I was starting to feel a surge of anger. Was Leonard Venn such a calculating liberal that he had adjusted his invite list to the latest demographic findings? Was it to be wondered at that he didn't remember my name if I was just a statistic to register in the cause of political correctness. I looked across the room at an attractive sister. Her name was Ophelia Katz and I frequently ran into her at cell and sector meetings of the CNP. Why hadn't I struck up a conversation with her? She was certainly attractive, her breasts elongated in that pleasant and serviceable way characteristic of women who have never used, or have long eschewed, artificial support. Indeed, why hadn't I struck up a conversation with her...instead of being a sitting duck for people who had less excuse for feathers than ducks did? Perhaps the devious machinations of Mr. Venn and his ilk weren't entirely to blame. Perhaps nudes, as they became more prominent and threatening to the mainstream, were themselves succumbing to nervous self-hatred. Looking over the room, I could see that the nudes were mostly isolated, either peering with feigned curiosity at Venn's collection of monoliths, or trying to avoid the appearance of bunching up by mixing dutifully with the skin-concealers.
"You're either farther out into space than Venn's factories or there's something else in what your holding than syntho-haul."
I was glad that Alice brought me out of my funk. "Sorry. I'm being impolite."
"You don't like me because I go textile? It's political?"
"No, of course not." I lied.
"Really?" This one was sharp. Evidently draping rotting weaves and animal skins on your body didn't ensure a low IQ.

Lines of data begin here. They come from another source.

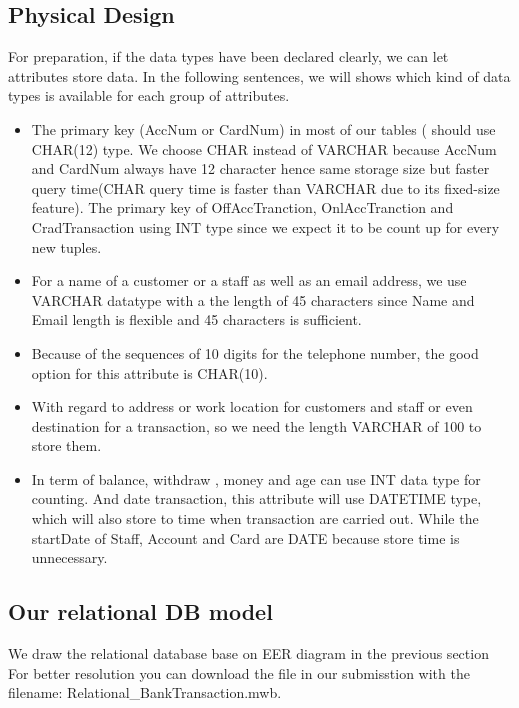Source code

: \documentclass[12pt,a4paper]{article}
\begin{document}
\subsection{Physical Design}
\indent For preparation, if the data types have been declared clearly, we can let attributes store data. In the following sentences, we will shows which kind of data types is available for each group of attributes.
\begin{itemize}
    \item The primary key (AccNum or CardNum) in most of our tables ( should use CHAR(12) type. We choose CHAR instead of VARCHAR because AccNum and CardNum always have 12 character hence same storage size but faster query time(CHAR query time is faster than VARCHAR due to its fixed-size feature). The primary key of OffAccTranction, OnlAccTranction and CradTransaction using INT type since we expect it to be count up for every new tuples.
    \item For a name of a customer or a staff as well as an email address, we use VARCHAR datatype with a the length of 45 characters since Name and Email length is flexible and 45 characters is sufficient.
    \item Because of the sequences of 10 digits for the telephone number, the good option for this attribute is CHAR(10).
    \item With regard to address or work location for customers and staff or even destination for a transaction, so we need the length VARCHAR of 100 to store them.
    \item In term of balance, withdraw , money and age can use INT data type for counting. And date transaction, this attribute will use DATETIME type, which will also store to time when transaction are carried out. While the startDate of Staff, Account and Card are DATE because store time is unnecessary.
\end{itemize}

\subsection{Our relational DB model}
\indent We draw the relational database base on EER diagram in the previous section For better resolution you can download the file in our submisstion with the filename: Relational\_BankTransaction.mwb.
\end{document}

"Well...to be candid. Venn sort of irritates me. Don't you think its kind of patronizing the way he just throws people together at these mixers? I mean...it must be just as embarrassing to you as to me."
So paused just long enough for me to notice how wide and bright her eyes were. There's something about a woman's face which can betray innocence. Except in the darkest chapters of human history women have always been allowed to keep their faces nude. I tried to think about Alice as she was from the neck up. After a while she confessed. "If you mean by embarrassed...that I think talking with a man who doesn't have any clothes is....I don't know....what they used to call 'obscene'? Well, even I'm not quite that conservative. How could I be? Nudes are all over the place today...you'd have to wear blinkers not to notice them. But if you mean we've been set up. Yeah, Leonard is kind of manipulative. He knows that the whole nude against textile thing is the upcoming red button issue in this country...so perhaps he's trying to set off some fireworks in the interests of notoriety...as if he doesn't have enough of that already."
"You mean he wants us to get into a fight?"
She laughed, it was a clean laugh...in fact, if a laugh could be called naked, that was just what it was. "No silly!"